ABSTRACT=The neurovascular unit (NVU) is a multicellular structure comprised of neurons, glial cells (astrocytes and oligodendrocytes), and non-neural cells (brain microvascular endothelial cells or BMECs, pericytes, smooth muscle cells, and microglia), and it is supported by the basal lamina, a specialized extracellular matrix. BMECs have a mesodermal origin and invade the nervous system in the early stages of neural tube development, forming the blood-brain barrier's (BBB) anatomical core. BMECs are connected by adherent junction complexes composed of integral membrane and cytoplasmic proteins.

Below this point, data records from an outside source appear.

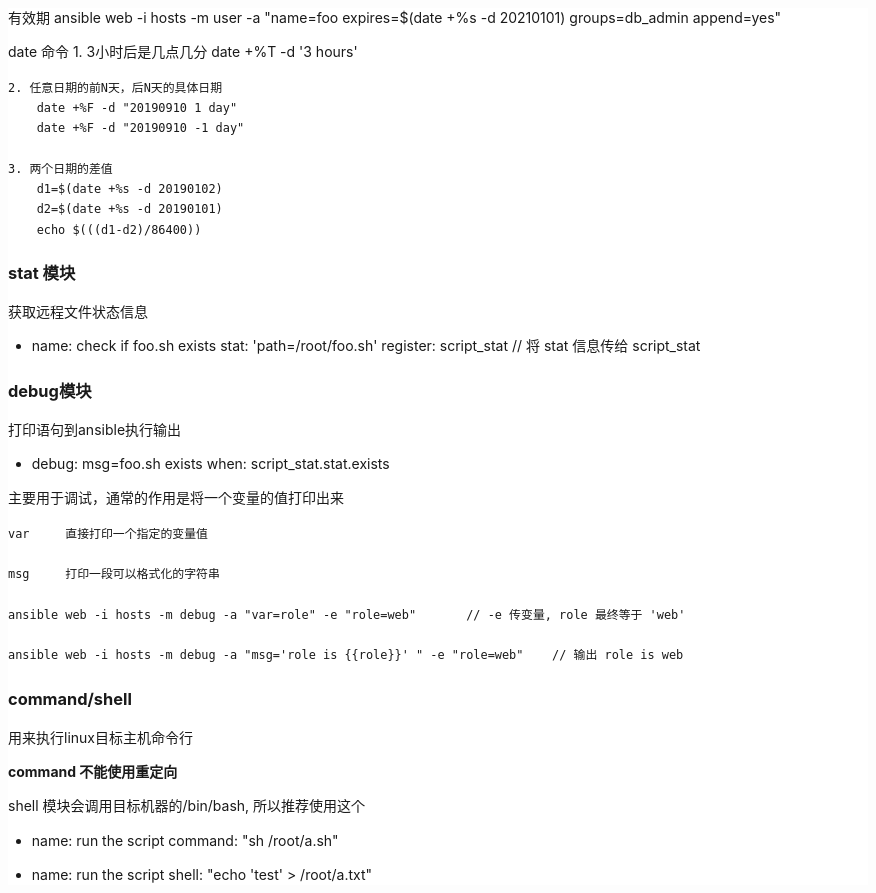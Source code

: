 有效期
    ansible web -i hosts -m user -a "name=foo expires=$(date +%s -d 20210101) groups=db_admin append=yes"


date 命令
    1. 3小时后是几点几分
        date +%T -d '3 hours'

    2. 任意日期的前N天，后N天的具体日期
        date +%F -d "20190910 1 day"
        date +%F -d "20190910 -1 day"

    3. 两个日期的差值
        d1=$(date +%s -d 20190102)
        d2=$(date +%s -d 20190101)
        echo $(((d1-d2)/86400))


### stat 模块

获取远程文件状态信息

- name: check if foo.sh exists
  stat: 'path=/root/foo.sh'
  register: script_stat             // 将 stat 信息传给 script_stat


### debug模块

打印语句到ansible执行输出

- debug: msg=foo.sh exists
  when: script_stat.stat.exists

主要用于调试，通常的作用是将一个变量的值打印出来

    var     直接打印一个指定的变量值

    msg     打印一段可以格式化的字符串

    ansible web -i hosts -m debug -a "var=role" -e "role=web"       // -e 传变量, role 最终等于 'web'

    ansible web -i hosts -m debug -a "msg='role is {{role}}' " -e "role=web"    // 输出 role is web




### command/shell

用来执行linux目标主机命令行

**command 不能使用重定向**

shell 模块会调用目标机器的/bin/bash, 所以推荐使用这个


- name: run the script
  command: "sh /root/a.sh"


- name: run the script
  shell: "echo 'test' > /root/a.txt"
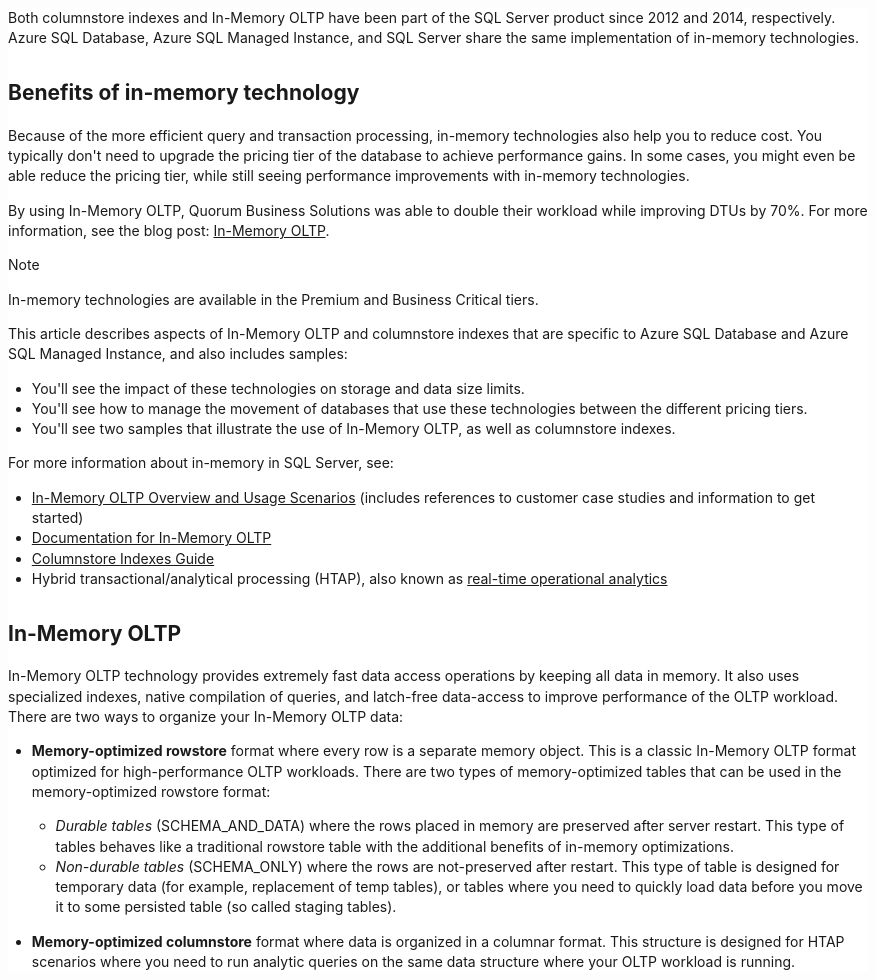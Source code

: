Both columnstore indexes and In-Memory OLTP have been part of the SQL Server product since 2012 and 2014, respectively. Azure SQL Database, Azure SQL Managed Instance, and SQL Server share the same implementation of in-memory technologies.

## Benefits of in-memory technology

Because of the more efficient query and transaction processing, in-memory technologies also help you to reduce cost. You typically don't need to upgrade the pricing tier of the database to achieve performance gains. In some cases, you might even be able reduce the pricing tier, while still seeing performance improvements with in-memory technologies.

By using In-Memory OLTP, Quorum Business Solutions was able to double their workload while improving DTUs by 70%. For more information, see the blog post: [In-Memory OLTP](https://azure.microsoft.com/blog/in-memory-oltp-in-azure-sql-database/).

> [!NOTE]  
> In-memory technologies are available in the Premium and Business Critical tiers.

This article describes aspects of In-Memory OLTP and columnstore indexes that are specific to Azure SQL Database and Azure SQL Managed Instance, and also includes samples:

- You'll see the impact of these technologies on storage and data size limits.
- You'll see how to manage the movement of databases that use these technologies between the different pricing tiers.
- You'll see two samples that illustrate the use of In-Memory OLTP, as well as columnstore indexes.

For more information about in-memory in SQL Server, see:

- [In-Memory OLTP Overview and Usage Scenarios](/sql/relational-databases/in-memory-oltp/overview-and-usage-scenarios) (includes references to customer case studies and information to get started)
- [Documentation for In-Memory OLTP](/sql/relational-databases/in-memory-oltp/in-memory-oltp-in-memory-optimization)
- [Columnstore Indexes Guide](/sql/relational-databases/indexes/columnstore-indexes-overview)
- Hybrid transactional/analytical processing (HTAP), also known as [real-time operational analytics](/sql/relational-databases/indexes/get-started-with-columnstore-for-real-time-operational-analytics)

## In-Memory OLTP

In-Memory OLTP technology provides extremely fast data access operations by keeping all data in memory. It also uses specialized indexes, native compilation of queries, and latch-free data-access to improve performance of the OLTP workload. There are two ways to organize your In-Memory OLTP data:

- **Memory-optimized rowstore** format where every row is a separate memory object. This is a classic In-Memory OLTP format optimized for high-performance OLTP workloads. There are two types of memory-optimized tables that can be used in the memory-optimized rowstore format:

  - *Durable tables* (SCHEMA_AND_DATA) where the rows placed in memory are preserved after server restart. This type of tables behaves like a traditional rowstore table with the additional benefits of in-memory optimizations.
  - *Non-durable tables* (SCHEMA_ONLY) where the rows are not-preserved after restart. This type of table is designed for temporary data (for example, replacement of temp tables), or tables where you need to quickly load data before you move it to some persisted table (so called staging tables).

- **Memory-optimized columnstore** format where data is organized in a columnar format. This structure is designed for HTAP scenarios where you need to run analytic queries on the same data structure where your OLTP workload is running.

In vivo and in vitro studies have shown that, given the proximity and relationship with neural cells, BMECs acquire a unique gene expression profile, proteome, and specific mechanical and physical properties compared to endothelial cells from the general vasculature population.  Hence those cells are fundamental in maintaining brain homeostasis by regulating transcellular and paracellular transport of fluids, molecules, and cells. Therefore, it is essential to gain in-depth knowledge of the dynamic cellular structure of the cells in the NVU and their interactions in health and disease. Here we describe a simplified protocol using C57BL/6 newborn mice at postnatal day 1 (PND1) to isolate, purify, and culture BMECs monolayers in two different substrates (coverslips and inserts). Finally, we tested BMECs function using an oxygen-glucose deprivation (OGD) model. In vitro characterization and validation of the primary culture of BMECs monolayers seeded in plastic and insert included light microscopy during the culture period, immunolabeling, and gene expression profile. Transendothelial electrical resistance (TEER) measurement was used as a functional assay of the adherent junction complexes. The protocol presented here for the isolation and culture of BMECs is more straightforward than previously published protocols, yields a high number of purified cells, and may be suitable for the use as bioscaffold for secondary cell seeding allowing the study and better understanding of the NVU.